- Saved data entries:

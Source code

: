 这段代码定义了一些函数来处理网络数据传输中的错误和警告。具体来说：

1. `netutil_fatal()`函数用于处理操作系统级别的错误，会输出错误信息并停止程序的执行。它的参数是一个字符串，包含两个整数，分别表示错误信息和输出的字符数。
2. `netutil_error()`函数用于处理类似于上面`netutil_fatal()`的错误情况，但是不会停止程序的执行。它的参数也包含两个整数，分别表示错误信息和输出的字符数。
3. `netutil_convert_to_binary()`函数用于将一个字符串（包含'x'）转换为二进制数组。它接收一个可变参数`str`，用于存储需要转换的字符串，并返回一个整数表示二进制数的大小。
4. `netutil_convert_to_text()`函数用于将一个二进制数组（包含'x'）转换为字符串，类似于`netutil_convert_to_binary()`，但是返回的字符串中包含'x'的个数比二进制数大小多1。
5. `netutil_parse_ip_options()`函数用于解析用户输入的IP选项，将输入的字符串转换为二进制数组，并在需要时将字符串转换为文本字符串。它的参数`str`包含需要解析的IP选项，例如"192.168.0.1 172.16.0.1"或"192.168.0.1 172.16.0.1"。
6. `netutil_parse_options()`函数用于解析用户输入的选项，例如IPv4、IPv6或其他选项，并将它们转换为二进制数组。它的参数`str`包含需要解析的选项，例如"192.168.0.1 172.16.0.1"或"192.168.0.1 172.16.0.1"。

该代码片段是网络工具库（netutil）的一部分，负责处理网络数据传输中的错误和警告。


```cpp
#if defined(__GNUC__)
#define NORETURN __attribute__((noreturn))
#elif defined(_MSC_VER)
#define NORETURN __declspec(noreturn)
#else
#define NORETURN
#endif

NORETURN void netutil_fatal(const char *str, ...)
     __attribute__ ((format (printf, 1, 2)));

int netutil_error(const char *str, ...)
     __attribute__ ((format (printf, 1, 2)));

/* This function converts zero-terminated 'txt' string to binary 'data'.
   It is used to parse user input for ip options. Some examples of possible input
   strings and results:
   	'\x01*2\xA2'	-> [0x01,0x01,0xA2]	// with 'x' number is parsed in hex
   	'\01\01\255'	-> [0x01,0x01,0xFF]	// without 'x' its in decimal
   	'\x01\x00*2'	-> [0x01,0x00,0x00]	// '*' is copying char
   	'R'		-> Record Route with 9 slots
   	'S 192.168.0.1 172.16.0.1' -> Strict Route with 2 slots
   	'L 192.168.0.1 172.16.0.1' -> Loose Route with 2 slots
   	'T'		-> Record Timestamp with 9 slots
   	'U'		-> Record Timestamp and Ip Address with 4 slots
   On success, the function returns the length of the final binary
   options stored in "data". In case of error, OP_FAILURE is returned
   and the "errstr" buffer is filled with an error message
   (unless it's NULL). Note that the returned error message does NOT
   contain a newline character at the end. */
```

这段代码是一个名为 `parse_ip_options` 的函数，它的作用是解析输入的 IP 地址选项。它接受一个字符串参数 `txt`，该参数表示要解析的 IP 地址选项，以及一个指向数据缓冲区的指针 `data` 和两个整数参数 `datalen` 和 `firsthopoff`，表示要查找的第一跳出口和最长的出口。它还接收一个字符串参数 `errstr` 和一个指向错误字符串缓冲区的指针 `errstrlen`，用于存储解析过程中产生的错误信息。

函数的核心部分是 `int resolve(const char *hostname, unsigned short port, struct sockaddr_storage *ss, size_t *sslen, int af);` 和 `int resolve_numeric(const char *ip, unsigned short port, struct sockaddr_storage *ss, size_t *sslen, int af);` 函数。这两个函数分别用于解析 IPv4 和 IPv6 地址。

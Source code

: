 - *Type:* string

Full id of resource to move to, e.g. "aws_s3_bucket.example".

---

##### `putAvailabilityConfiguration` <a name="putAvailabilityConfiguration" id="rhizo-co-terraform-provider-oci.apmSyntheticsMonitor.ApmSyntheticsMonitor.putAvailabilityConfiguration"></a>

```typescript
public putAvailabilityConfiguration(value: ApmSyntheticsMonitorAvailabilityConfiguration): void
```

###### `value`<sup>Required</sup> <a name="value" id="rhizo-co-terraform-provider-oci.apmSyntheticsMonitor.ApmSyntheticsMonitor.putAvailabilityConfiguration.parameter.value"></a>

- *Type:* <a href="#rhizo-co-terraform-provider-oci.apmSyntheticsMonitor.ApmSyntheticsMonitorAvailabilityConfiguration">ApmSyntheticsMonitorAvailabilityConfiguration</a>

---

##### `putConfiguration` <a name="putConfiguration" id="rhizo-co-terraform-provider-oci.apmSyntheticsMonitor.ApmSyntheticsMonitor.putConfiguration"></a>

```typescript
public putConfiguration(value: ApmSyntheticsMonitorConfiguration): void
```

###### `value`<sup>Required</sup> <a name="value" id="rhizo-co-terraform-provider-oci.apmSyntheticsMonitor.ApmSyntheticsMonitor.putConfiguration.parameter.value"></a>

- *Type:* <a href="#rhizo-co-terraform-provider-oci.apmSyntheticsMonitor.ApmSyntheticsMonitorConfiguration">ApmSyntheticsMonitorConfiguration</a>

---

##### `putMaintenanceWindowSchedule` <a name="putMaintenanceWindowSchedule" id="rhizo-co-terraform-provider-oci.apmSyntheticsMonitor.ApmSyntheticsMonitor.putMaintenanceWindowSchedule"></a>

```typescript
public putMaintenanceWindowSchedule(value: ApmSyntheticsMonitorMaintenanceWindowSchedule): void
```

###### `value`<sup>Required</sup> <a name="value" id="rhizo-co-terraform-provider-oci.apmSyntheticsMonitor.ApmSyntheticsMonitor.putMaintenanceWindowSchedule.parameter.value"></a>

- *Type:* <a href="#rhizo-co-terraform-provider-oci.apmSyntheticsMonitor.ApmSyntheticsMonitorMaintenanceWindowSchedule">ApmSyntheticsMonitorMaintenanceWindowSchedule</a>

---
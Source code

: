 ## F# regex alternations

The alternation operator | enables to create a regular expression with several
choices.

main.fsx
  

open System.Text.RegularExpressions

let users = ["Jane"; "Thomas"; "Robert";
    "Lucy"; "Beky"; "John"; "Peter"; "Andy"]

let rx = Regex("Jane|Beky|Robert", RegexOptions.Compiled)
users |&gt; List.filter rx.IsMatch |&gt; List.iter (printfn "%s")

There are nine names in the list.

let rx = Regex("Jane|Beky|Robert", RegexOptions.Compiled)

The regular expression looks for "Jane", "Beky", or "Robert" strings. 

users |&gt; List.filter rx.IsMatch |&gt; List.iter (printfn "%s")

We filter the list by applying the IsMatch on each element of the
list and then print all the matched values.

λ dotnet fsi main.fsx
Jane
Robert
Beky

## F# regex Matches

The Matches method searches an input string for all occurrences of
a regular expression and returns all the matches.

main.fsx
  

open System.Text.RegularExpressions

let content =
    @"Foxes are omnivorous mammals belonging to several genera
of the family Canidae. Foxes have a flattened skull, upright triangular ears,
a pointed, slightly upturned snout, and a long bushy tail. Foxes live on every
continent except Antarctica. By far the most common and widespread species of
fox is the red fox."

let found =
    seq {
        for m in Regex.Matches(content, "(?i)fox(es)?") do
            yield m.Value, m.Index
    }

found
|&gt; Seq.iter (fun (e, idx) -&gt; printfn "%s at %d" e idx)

- Your instructions:
Exactly as they appear above, print all the entries.

- Solution for this problem:
Source code

: 这段代码定义了一些函数来处理网络数据传输中的错误和警告。具体来说：

1. `netutil_fatal()`函数用于处理操作系统级别的错误，会输出错误信息并停止程序的执行。它的参数是一个字符串，包含两个整数，分别表示错误信息和输出的字符数。
2. `netutil_error()`函数用于处理类似于上面`netutil_fatal()`的错误情况，但是不会停止程序的执行。它的参数也包含两个整数，分别表示错误信息和输出的字符数。
3. `netutil_convert_to_binary()`函数用于将一个字符串（包含'x'）转换为二进制数组。它接收一个可变参数`str`，用于存储需要转换的字符串，并返回一个整数表示二进制数的大小。
4. `netutil_convert_to_text()`函数用于将一个二进制数组（包含'x'）转换为字符串，类似于`netutil_convert_to_binary()`，但是返回的字符串中包含'x'的个数比二进制数大小多1。
5. `netutil_parse_ip_options()`函数用于解析用户输入的IP选项，将输入的字符串转换为二进制数组，并在需要时将字符串转换为文本字符串。它的参数`str`包含需要解析的IP选项，例如"192.168.0.1 172.16.0.1"或"192.168.0.1 172.16.0.1"。
6. `netutil_parse_options()`函数用于解析用户输入的选项，例如IPv4、IPv6或其他选项，并将它们转换为二进制数组。它的参数`str`包含需要解析的选项，例如"192.168.0.1 172.16.0.1"或"192.168.0.1 172.16.0.1"。

该代码片段是网络工具库（netutil）的一部分，负责处理网络数据传输中的错误和警告。


```cpp
#if defined(__GNUC__)
#define NORETURN __attribute__((noreturn))
#elif defined(_MSC_VER)
#define NORETURN __declspec(noreturn)
#else
#define NORETURN
#endif

NORETURN void netutil_fatal(const char *str, ...)
     __attribute__ ((format (printf, 1, 2)));

int netutil_error(const char *str, ...)
     __attribute__ ((format (printf, 1, 2)));

/* This function converts zero-terminated 'txt' string to binary 'data'.
   It is used to parse user input for ip options. Some examples of possible input
   strings and results:
   	'\x01*2\xA2'	-> [0x01,0x01,0xA2]	// with 'x' number is parsed in hex
   	'\01\01\255'	-> [0x01,0x01,0xFF]	// without 'x' its in decimal
   	'\x01\x00*2'	-> [0x01,0x00,0x00]	// '*' is copying char
   	'R'		-> Record Route with 9 slots
   	'S 192.168.0.1 172.16.0.1' -> Strict Route with 2 slots
   	'L 192.168.0.1 172.16.0.1' -> Loose Route with 2 slots
   	'T'		-> Record Timestamp with 9 slots
   	'U'		-> Record Timestamp and Ip Address with 4 slots
   On success, the function returns the length of the final binary
   options stored in "data". In case of error, OP_FAILURE is returned
   and the "errstr" buffer is filled with an error message
   (unless it's NULL). Note that the returned error message does NOT
   contain a newline character at the end. */
```

这段代码是一个名为 `parse_ip_options` 的函数，它的作用是解析输入的 IP 地址选项。它接受一个字符串参数 `txt`，该参数表示要解析的 IP 地址选项，以及一个指向数据缓冲区的指针 `data` 和两个整数参数 `datalen` 和 `firsthopoff`，表示要查找的第一跳出口和最长的出口。它还接收一个字符串参数 `errstr` 和一个指向错误字符串缓冲区的指针 `errstrlen`，用于存储解析过程中产生的错误信息。

函数的核心部分是 `int resolve(const char *hostname, unsigned short port, struct sockaddr_storage *ss, size_t *sslen, int af);` 和 `int resolve_numeric(const char *ip, unsigned short port, struct sockaddr_storage *ss, size_t *sslen, int af);` 函数。这两个函数分别用于解析 IPv4 和 IPv6 地址。

Source code

: - *Type:* string

Full id of resource to move to, e.g. "aws_s3_bucket.example".

---

##### `putAvailabilityConfiguration` <a name="putAvailabilityConfiguration" id="rhizo-co-terraform-provider-oci.apmSyntheticsMonitor.ApmSyntheticsMonitor.putAvailabilityConfiguration"></a>

```typescript
public putAvailabilityConfiguration(value: ApmSyntheticsMonitorAvailabilityConfiguration): void
```

###### `value`<sup>Required</sup> <a name="value" id="rhizo-co-terraform-provider-oci.apmSyntheticsMonitor.ApmSyntheticsMonitor.putAvailabilityConfiguration.parameter.value"></a>

- *Type:* <a href="#rhizo-co-terraform-provider-oci.apmSyntheticsMonitor.ApmSyntheticsMonitorAvailabilityConfiguration">ApmSyntheticsMonitorAvailabilityConfiguration</a>

---

##### `putConfiguration` <a name="putConfiguration" id="rhizo-co-terraform-provider-oci.apmSyntheticsMonitor.ApmSyntheticsMonitor.putConfiguration"></a>

```typescript
public putConfiguration(value: ApmSyntheticsMonitorConfiguration): void
```

###### `value`<sup>Required</sup> <a name="value" id="rhizo-co-terraform-provider-oci.apmSyntheticsMonitor.ApmSyntheticsMonitor.putConfiguration.parameter.value"></a>

- *Type:* <a href="#rhizo-co-terraform-provider-oci.apmSyntheticsMonitor.ApmSyntheticsMonitorConfiguration">ApmSyntheticsMonitorConfiguration</a>

---

##### `putMaintenanceWindowSchedule` <a name="putMaintenanceWindowSchedule" id="rhizo-co-terraform-provider-oci.apmSyntheticsMonitor.ApmSyntheticsMonitor.putMaintenanceWindowSchedule"></a>

```typescript
public putMaintenanceWindowSchedule(value: ApmSyntheticsMonitorMaintenanceWindowSchedule): void
```

###### `value`<sup>Required</sup> <a name="value" id="rhizo-co-terraform-provider-oci.apmSyntheticsMonitor.ApmSyntheticsMonitor.putMaintenanceWindowSchedule.parameter.value"></a>

- *Type:* <a href="#rhizo-co-terraform-provider-oci.apmSyntheticsMonitor.ApmSyntheticsMonitorMaintenanceWindowSchedule">ApmSyntheticsMonitorMaintenanceWindowSchedule</a>

---
Source code

: ## F# regex alternations

The alternation operator | enables to create a regular expression with several
choices.

main.fsx
  

open System.Text.RegularExpressions

let users = ["Jane"; "Thomas"; "Robert";
    "Lucy"; "Beky"; "John"; "Peter"; "Andy"]

let rx = Regex("Jane|Beky|Robert", RegexOptions.Compiled)
users |&gt; List.filter rx.IsMatch |&gt; List.iter (printfn "%s")

There are nine names in the list.

let rx = Regex("Jane|Beky|Robert", RegexOptions.Compiled)

The regular expression looks for "Jane", "Beky", or "Robert" strings. 

users |&gt; List.filter rx.IsMatch |&gt; List.iter (printfn "%s")

We filter the list by applying the IsMatch on each element of the
list and then print all the matched values.

λ dotnet fsi main.fsx
Jane
Robert
Beky

## F# regex Matches

The Matches method searches an input string for all occurrences of
a regular expression and returns all the matches.

main.fsx
  

open System.Text.RegularExpressions

let content =
    @"Foxes are omnivorous mammals belonging to several genera
of the family Canidae. Foxes have a flattened skull, upright triangular ears,
a pointed, slightly upturned snout, and a long bushy tail. Foxes live on every
continent except Antarctica. By far the most common and widespread species of
fox is the red fox."

let found =
    seq {
        for m in Regex.Matches(content, "(?i)fox(es)?") do
            yield m.Value, m.Index
    }

found
|&gt; Seq.iter (fun (e, idx) -&gt; printfn "%s at %d" e idx)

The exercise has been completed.